# [Try it]
The reply must contain exactly the lines below from the one with "gem install pry" down to the one with "## General overview", both included, and nothing more; please omit the pictures.

# [Data extract]
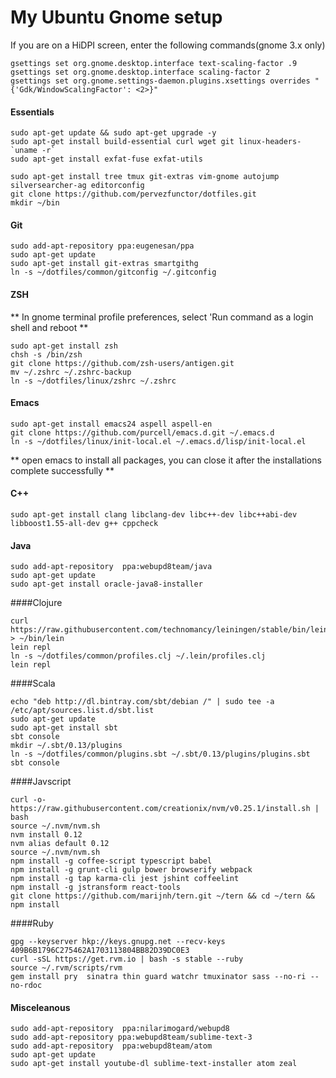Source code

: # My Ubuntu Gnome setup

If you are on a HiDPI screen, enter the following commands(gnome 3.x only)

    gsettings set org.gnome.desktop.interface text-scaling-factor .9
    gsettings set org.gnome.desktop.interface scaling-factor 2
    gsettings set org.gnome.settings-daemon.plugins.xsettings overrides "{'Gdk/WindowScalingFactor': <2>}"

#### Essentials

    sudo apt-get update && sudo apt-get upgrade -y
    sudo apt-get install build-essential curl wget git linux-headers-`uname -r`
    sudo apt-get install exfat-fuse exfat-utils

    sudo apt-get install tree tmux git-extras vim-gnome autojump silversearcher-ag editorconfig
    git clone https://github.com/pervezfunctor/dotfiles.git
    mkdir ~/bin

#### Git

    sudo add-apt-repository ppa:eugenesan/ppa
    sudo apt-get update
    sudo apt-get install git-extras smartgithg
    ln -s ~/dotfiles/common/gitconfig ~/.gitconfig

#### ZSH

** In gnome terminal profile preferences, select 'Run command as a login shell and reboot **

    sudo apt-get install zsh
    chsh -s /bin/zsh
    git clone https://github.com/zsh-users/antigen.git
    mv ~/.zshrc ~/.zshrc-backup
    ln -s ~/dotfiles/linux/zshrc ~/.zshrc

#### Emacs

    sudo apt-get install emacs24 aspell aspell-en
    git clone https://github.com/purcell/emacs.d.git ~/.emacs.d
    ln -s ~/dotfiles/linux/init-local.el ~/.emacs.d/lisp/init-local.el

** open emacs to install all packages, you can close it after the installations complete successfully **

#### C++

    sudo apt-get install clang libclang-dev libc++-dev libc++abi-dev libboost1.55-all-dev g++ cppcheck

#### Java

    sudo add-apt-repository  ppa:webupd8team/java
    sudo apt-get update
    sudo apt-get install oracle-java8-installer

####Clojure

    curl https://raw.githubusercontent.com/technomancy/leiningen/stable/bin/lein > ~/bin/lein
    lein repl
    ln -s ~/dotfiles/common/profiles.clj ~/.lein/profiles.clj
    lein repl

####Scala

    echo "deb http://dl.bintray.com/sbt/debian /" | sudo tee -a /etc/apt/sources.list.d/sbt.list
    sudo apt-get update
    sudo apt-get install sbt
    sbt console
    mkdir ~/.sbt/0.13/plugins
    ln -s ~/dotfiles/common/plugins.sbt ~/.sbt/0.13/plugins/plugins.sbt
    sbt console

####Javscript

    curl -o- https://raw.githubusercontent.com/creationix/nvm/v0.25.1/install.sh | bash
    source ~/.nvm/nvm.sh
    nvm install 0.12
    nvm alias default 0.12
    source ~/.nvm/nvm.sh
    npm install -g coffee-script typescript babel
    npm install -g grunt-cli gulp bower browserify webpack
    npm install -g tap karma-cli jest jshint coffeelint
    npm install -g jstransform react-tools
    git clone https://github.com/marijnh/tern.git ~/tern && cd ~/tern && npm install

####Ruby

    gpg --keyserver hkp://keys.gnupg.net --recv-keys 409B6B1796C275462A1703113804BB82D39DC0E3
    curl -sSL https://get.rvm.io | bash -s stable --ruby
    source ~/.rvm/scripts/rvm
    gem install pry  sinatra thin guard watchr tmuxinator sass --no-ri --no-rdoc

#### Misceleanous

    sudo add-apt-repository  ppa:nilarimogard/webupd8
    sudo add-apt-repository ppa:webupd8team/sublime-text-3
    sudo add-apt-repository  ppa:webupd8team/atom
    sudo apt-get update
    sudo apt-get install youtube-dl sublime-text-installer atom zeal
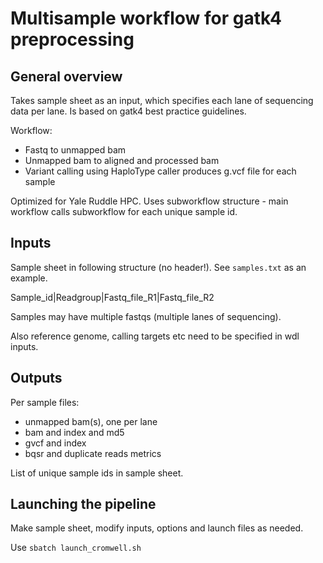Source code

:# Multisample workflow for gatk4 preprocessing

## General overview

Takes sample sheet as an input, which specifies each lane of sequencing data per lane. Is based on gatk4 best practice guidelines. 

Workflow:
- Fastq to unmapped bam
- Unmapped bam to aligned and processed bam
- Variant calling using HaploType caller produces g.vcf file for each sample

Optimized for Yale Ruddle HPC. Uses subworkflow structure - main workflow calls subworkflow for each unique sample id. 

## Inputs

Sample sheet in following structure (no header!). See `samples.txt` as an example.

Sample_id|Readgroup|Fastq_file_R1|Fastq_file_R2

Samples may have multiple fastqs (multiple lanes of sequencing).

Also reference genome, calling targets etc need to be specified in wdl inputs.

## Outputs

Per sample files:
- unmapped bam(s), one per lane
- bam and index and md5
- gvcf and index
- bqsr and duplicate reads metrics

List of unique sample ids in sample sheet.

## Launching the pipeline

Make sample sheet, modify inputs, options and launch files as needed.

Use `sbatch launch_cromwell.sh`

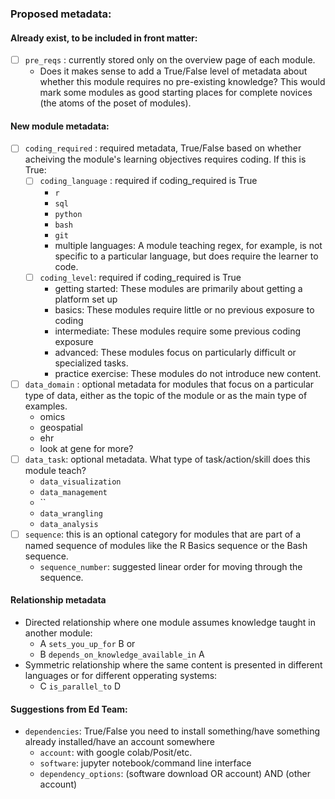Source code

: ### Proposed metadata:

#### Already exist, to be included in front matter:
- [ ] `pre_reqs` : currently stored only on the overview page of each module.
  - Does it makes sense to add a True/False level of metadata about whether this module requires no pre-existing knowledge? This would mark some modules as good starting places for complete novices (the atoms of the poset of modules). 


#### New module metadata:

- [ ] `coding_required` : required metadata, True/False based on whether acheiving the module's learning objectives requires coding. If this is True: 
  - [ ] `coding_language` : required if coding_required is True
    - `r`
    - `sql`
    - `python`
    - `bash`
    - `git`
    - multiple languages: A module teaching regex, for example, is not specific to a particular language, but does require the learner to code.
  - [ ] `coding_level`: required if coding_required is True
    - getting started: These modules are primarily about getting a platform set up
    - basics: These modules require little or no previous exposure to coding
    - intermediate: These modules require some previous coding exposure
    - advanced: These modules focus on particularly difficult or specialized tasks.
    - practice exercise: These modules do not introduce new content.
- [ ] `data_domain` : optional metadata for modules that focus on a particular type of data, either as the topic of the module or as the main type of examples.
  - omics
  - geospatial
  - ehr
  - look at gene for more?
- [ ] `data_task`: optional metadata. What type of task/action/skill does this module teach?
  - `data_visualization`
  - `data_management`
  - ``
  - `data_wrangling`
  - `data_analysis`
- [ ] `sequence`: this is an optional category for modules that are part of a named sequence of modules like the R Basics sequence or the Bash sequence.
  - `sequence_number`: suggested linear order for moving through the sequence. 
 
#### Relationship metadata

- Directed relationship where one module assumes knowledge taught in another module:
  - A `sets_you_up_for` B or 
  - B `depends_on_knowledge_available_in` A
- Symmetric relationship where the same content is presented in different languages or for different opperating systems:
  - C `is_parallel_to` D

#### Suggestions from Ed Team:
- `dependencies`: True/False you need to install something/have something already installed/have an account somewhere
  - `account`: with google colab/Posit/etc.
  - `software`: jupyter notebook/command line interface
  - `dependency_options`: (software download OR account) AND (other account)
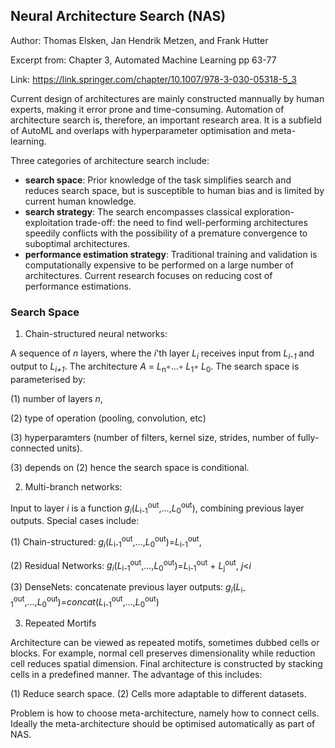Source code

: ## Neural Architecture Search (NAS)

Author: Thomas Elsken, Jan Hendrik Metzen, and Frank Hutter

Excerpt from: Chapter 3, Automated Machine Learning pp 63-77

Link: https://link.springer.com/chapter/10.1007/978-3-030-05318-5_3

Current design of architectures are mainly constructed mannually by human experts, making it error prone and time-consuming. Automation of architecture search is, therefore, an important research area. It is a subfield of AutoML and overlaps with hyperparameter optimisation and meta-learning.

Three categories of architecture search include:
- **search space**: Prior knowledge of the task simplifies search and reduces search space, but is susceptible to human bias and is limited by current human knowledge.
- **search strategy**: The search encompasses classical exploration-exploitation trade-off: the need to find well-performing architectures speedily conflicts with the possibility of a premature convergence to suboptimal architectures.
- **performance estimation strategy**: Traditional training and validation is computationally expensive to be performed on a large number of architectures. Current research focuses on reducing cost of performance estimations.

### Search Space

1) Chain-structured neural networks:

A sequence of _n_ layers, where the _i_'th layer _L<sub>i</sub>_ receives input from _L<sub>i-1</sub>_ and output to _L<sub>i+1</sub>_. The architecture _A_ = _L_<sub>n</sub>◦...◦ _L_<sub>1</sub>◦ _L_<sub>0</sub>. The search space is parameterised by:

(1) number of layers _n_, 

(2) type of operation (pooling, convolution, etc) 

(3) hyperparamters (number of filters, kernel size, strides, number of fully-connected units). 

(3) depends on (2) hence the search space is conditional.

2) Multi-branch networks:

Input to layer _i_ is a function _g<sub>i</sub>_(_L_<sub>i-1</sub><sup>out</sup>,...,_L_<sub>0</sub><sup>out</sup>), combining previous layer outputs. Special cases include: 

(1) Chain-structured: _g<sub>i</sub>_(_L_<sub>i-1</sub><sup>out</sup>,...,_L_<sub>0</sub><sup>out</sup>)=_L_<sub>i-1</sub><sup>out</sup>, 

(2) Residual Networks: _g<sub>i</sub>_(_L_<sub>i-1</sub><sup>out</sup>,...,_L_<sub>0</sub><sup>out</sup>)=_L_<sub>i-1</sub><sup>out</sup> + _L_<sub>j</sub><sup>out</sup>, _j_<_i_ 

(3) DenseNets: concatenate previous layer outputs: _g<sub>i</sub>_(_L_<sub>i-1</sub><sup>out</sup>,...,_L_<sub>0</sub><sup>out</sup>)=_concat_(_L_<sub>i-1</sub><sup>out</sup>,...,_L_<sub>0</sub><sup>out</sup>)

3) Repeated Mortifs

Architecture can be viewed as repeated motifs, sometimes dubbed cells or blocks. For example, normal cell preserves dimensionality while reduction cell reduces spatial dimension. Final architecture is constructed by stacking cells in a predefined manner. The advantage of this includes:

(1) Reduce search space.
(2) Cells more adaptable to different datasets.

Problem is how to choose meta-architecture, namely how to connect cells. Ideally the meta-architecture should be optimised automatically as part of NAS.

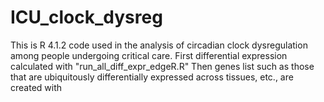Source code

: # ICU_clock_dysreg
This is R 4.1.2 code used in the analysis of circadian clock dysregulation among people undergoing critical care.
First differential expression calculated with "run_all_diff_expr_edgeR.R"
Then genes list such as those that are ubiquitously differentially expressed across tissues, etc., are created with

# [Your response]
    gem install pry  sinatra thin guard watchr tmuxinator sass --no-ri --no-rdoc

#### Misceleanous

    sudo add-apt-repository  ppa:nilarimogard/webupd8
    sudo add-apt-repository ppa:webupd8team/sublime-text-3
    sudo add-apt-repository  ppa:webupd8team/atom
    sudo apt-get update
    sudo apt-get install youtube-dl sublime-text-installer atom zeal
Source code

:# Multisample workflow for gatk4 preprocessing

## General overview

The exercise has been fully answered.